:: ABOUT THIS EXERCISE ::
Images excluded, return every record exactly as it reads.

##### INFORMATION SUPPLIED

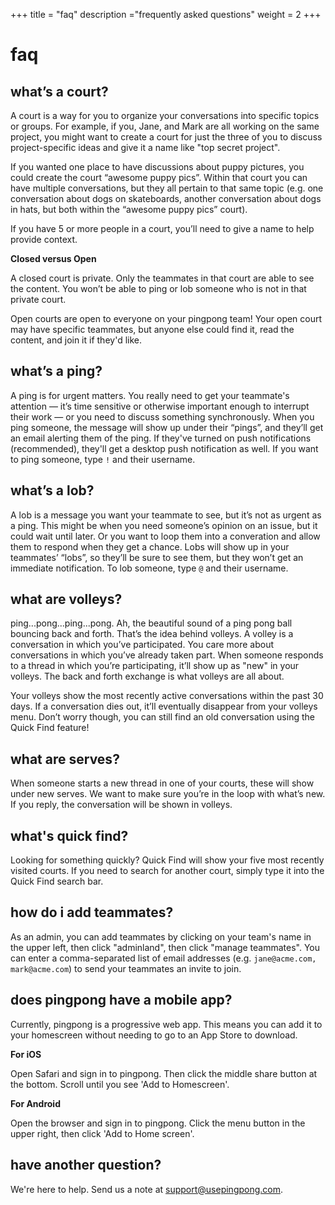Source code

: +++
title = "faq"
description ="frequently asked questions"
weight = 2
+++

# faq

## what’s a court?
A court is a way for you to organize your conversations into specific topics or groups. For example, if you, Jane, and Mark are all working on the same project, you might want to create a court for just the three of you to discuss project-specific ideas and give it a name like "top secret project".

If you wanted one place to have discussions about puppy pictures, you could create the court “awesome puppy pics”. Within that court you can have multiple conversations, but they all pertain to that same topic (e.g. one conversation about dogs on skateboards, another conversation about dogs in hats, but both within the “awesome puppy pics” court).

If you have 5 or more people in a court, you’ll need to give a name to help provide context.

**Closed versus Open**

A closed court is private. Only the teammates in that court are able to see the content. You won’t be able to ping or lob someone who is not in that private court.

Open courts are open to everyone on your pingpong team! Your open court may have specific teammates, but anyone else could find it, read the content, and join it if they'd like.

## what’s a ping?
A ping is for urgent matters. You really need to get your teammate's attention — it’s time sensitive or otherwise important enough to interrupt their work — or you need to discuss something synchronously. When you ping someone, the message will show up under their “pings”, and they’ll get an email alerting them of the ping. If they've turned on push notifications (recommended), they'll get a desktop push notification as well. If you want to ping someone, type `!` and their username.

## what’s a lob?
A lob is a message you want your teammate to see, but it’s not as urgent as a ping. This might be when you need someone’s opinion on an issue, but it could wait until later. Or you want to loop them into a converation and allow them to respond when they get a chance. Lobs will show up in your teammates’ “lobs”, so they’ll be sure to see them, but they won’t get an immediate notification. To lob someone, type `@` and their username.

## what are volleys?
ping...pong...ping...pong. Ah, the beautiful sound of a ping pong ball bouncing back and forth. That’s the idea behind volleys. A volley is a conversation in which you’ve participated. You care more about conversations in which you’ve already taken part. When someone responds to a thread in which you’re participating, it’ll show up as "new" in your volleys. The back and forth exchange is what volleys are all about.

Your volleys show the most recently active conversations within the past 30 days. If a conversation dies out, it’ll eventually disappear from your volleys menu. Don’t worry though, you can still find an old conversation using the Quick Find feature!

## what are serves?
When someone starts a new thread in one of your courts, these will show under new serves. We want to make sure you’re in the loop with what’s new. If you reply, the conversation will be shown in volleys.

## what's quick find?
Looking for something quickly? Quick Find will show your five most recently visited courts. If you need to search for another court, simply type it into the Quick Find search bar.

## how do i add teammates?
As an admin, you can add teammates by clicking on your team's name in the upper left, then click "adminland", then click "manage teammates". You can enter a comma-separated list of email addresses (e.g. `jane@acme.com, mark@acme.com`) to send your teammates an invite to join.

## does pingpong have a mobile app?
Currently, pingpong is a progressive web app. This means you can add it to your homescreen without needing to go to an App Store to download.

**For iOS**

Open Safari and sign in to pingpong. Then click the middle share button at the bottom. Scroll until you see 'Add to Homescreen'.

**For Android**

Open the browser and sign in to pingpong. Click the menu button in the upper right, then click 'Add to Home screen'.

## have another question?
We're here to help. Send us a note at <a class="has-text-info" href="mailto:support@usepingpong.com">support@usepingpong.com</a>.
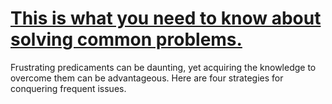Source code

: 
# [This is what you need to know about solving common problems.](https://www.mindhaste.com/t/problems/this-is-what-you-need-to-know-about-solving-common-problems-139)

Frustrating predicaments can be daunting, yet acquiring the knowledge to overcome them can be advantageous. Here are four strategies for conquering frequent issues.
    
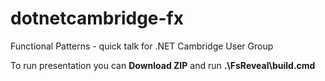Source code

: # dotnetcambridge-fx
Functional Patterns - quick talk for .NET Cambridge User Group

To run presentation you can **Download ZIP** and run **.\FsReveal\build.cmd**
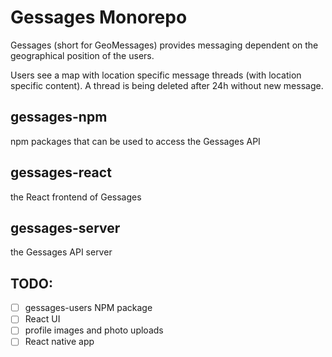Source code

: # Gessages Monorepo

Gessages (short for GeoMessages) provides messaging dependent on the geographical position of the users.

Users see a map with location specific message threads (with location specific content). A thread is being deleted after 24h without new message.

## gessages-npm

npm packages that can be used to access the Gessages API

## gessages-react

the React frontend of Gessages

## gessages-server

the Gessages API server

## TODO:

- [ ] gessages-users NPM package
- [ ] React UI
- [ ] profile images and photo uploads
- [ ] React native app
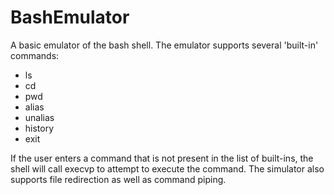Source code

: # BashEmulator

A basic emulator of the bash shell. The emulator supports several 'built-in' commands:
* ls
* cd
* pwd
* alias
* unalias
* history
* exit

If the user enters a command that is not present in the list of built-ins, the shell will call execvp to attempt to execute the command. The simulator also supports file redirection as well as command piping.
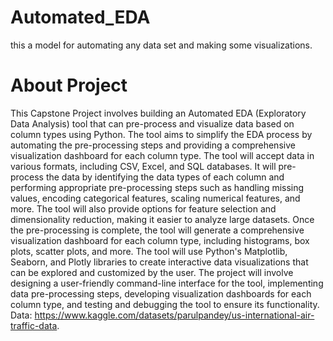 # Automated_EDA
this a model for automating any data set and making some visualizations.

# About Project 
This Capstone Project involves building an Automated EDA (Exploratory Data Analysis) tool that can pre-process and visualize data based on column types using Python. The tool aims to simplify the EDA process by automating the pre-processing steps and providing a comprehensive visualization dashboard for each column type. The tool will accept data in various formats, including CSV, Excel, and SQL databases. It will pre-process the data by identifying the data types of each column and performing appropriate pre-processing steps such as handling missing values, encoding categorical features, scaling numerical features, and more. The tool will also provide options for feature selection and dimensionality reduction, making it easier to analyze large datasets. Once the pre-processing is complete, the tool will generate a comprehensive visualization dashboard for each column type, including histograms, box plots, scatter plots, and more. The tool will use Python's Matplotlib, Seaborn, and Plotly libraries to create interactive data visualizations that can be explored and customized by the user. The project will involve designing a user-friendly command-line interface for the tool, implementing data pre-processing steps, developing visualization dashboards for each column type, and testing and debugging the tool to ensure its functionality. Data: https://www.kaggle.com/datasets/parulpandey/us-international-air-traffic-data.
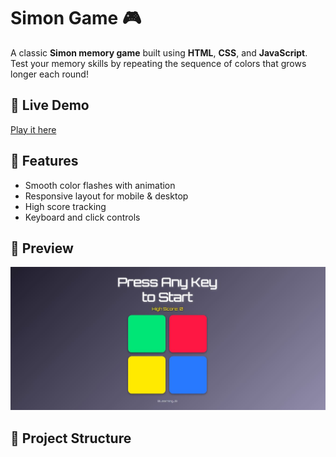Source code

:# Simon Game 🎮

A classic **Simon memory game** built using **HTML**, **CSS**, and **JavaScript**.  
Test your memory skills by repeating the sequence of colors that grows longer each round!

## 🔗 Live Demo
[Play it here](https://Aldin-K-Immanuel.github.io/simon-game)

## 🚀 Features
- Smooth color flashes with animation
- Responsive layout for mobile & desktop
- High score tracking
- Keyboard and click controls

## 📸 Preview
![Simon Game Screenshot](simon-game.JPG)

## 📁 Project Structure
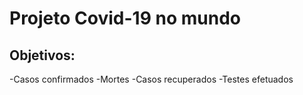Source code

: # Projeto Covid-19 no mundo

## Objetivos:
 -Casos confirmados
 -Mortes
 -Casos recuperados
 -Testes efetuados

##########

:: EXERCISE ANSWER ::
Source code

: +++
title = "faq"
description ="frequently asked questions"
weight = 2
+++

# faq

## what’s a court?
A court is a way for you to organize your conversations into specific topics or groups. For example, if you, Jane, and Mark are all working on the same project, you might want to create a court for just the three of you to discuss project-specific ideas and give it a name like "top secret project".

If you wanted one place to have discussions about puppy pictures, you could create the court “awesome puppy pics”. Within that court you can have multiple conversations, but they all pertain to that same topic (e.g. one conversation about dogs on skateboards, another conversation about dogs in hats, but both within the “awesome puppy pics” court).

If you have 5 or more people in a court, you’ll need to give a name to help provide context.

**Closed versus Open**

A closed court is private. Only the teammates in that court are able to see the content. You won’t be able to ping or lob someone who is not in that private court.

Open courts are open to everyone on your pingpong team! Your open court may have specific teammates, but anyone else could find it, read the content, and join it if they'd like.

## what’s a ping?
A ping is for urgent matters. You really need to get your teammate's attention — it’s time sensitive or otherwise important enough to interrupt their work — or you need to discuss something synchronously. When you ping someone, the message will show up under their “pings”, and they’ll get an email alerting them of the ping. If they've turned on push notifications (recommended), they'll get a desktop push notification as well. If you want to ping someone, type `!` and their username.

## what’s a lob?
A lob is a message you want your teammate to see, but it’s not as urgent as a ping. This might be when you need someone’s opinion on an issue, but it could wait until later. Or you want to loop them into a converation and allow them to respond when they get a chance. Lobs will show up in your teammates’ “lobs”, so they’ll be sure to see them, but they won’t get an immediate notification. To lob someone, type `@` and their username.

## what are volleys?
ping...pong...ping...pong. Ah, the beautiful sound of a ping pong ball bouncing back and forth. That’s the idea behind volleys. A volley is a conversation in which you’ve participated. You care more about conversations in which you’ve already taken part. When someone responds to a thread in which you’re participating, it’ll show up as "new" in your volleys. The back and forth exchange is what volleys are all about.

Your volleys show the most recently active conversations within the past 30 days. If a conversation dies out, it’ll eventually disappear from your volleys menu. Don’t worry though, you can still find an old conversation using the Quick Find feature!

## what are serves?
When someone starts a new thread in one of your courts, these will show under new serves. We want to make sure you’re in the loop with what’s new. If you reply, the conversation will be shown in volleys.

## what's quick find?
Looking for something quickly? Quick Find will show your five most recently visited courts. If you need to search for another court, simply type it into the Quick Find search bar.

## how do i add teammates?
As an admin, you can add teammates by clicking on your team's name in the upper left, then click "adminland", then click "manage teammates". You can enter a comma-separated list of email addresses (e.g. `jane@acme.com, mark@acme.com`) to send your teammates an invite to join.

## does pingpong have a mobile app?
Currently, pingpong is a progressive web app. This means you can add it to your homescreen without needing to go to an App Store to download.

**For iOS**

Open Safari and sign in to pingpong. Then click the middle share button at the bottom. Scroll until you see 'Add to Homescreen'.

**For Android**

Open the browser and sign in to pingpong. Click the menu button in the upper right, then click 'Add to Home screen'.

## have another question?
We're here to help. Send us a note at <a class="has-text-info" href="mailto:support@usepingpong.com">support@usepingpong.com</a>.
Source code

: 
# [This is what you need to know about solving common problems.](https://www.mindhaste.com/t/problems/this-is-what-you-need-to-know-about-solving-common-problems-139)

Frustrating predicaments can be daunting, yet acquiring the knowledge to overcome them can be advantageous. Here are four strategies for conquering frequent issues.
    
Source code

: # dotnetcambridge-fx
Functional Patterns - quick talk for .NET Cambridge User Group

To run presentation you can **Download ZIP** and run **.\FsReveal\build.cmd**
Source code

: # Gessages Monorepo

Gessages (short for GeoMessages) provides messaging dependent on the geographical position of the users.

Users see a map with location specific message threads (with location specific content). A thread is being deleted after 24h without new message.

## gessages-npm

npm packages that can be used to access the Gessages API

## gessages-react

the React frontend of Gessages

## gessages-server

the Gessages API server

## TODO:

- [ ] gessages-users NPM package
- [ ] React UI
- [ ] profile images and photo uploads
- [ ] React native app
Source code

: # BashEmulator

A basic emulator of the bash shell. The emulator supports several 'built-in' commands:
* ls
* cd
* pwd
* alias
* unalias
* history
* exit

If the user enters a command that is not present in the list of built-ins, the shell will call execvp to attempt to execute the command. The simulator also supports file redirection as well as command piping.
 # Automated_EDA
this a model for automating any data set and making some visualizations.

# About Project 
This Capstone Project involves building an Automated EDA (Exploratory Data Analysis) tool that can pre-process and visualize data based on column types using Python. The tool aims to simplify the EDA process by automating the pre-processing steps and providing a comprehensive visualization dashboard for each column type. The tool will accept data in various formats, including CSV, Excel, and SQL databases. It will pre-process the data by identifying the data types of each column and performing appropriate pre-processing steps such as handling missing values, encoding categorical features, scaling numerical features, and more. The tool will also provide options for feature selection and dimensionality reduction, making it easier to analyze large datasets. Once the pre-processing is complete, the tool will generate a comprehensive visualization dashboard for each column type, including histograms, box plots, scatter plots, and more. The tool will use Python's Matplotlib, Seaborn, and Plotly libraries to create interactive data visualizations that can be explored and customized by the user. The project will involve designing a user-friendly command-line interface for the tool, implementing data pre-processing steps, developing visualization dashboards for each column type, and testing and debugging the tool to ensure its functionality. Data: https://www.kaggle.com/datasets/parulpandey/us-international-air-traffic-data.
Source code

:# Simon Game 🎮

A classic **Simon memory game** built using **HTML**, **CSS**, and **JavaScript**.  
Test your memory skills by repeating the sequence of colors that grows longer each round!

## 🔗 Live Demo
[Play it here](https://Aldin-K-Immanuel.github.io/simon-game)

## 🚀 Features
- Smooth color flashes with animation
- Responsive layout for mobile & desktop
- High score tracking
- Keyboard and click controls

## 📸 Preview
![Simon Game Screenshot](simon-game.JPG)

## 📁 Project Structure
Source code

: # Projeto Covid-19 no mundo

## Objetivos:
 -Casos confirmados
 -Mortes
 -Casos recuperados
 -Testes efetuados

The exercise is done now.